Saved data entries:
* * * * * * * * *

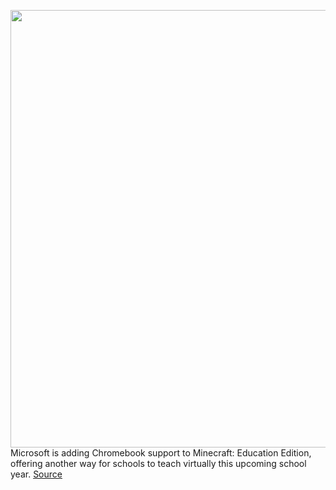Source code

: <img src='https://cdn.vox-cdn.com/thumbor/JPZlZOXBNofR8PeZ5dtINQpS4kQ=/0x0:1536x1023/1200x800/filters:focal(646x390:890x634)/cdn.vox-cdn.com/uploads/chorus_image/image/67184260/Hero_Chromebook_photo_1536x1023.0.png' width='700px' /><br/>
Microsoft is adding Chromebook support to Minecraft: Education Edition, offering another way for schools to teach virtually this upcoming school year.
<a href='https://www.theverge.com/2020/8/10/21362450/minecraft-education-edition-chromebook-version-now-available'> Source <a/>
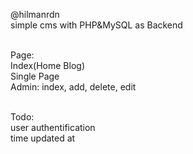 @hilmanrdn<br>
simple cms with PHP&MySQL as Backend<br><br>

Page:<br>
Index(Home Blog)<br>
Single Page<br>
Admin: index, add, delete, edit<br>

<br>
Todo:<br>
user authentification<br>
time updated at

* * * * * * * * *

WHAT THIS TASK INVOLVES: Copy, character for character, the lines from the line that holds "Admin: index, add, delete, edit<br>" through the final line of the records above.

SOLUTION FOR THIS PROBLEM:
Admin: index, add, delete, edit<br>

<br>
Todo:<br>
user authentification<br>
time updated at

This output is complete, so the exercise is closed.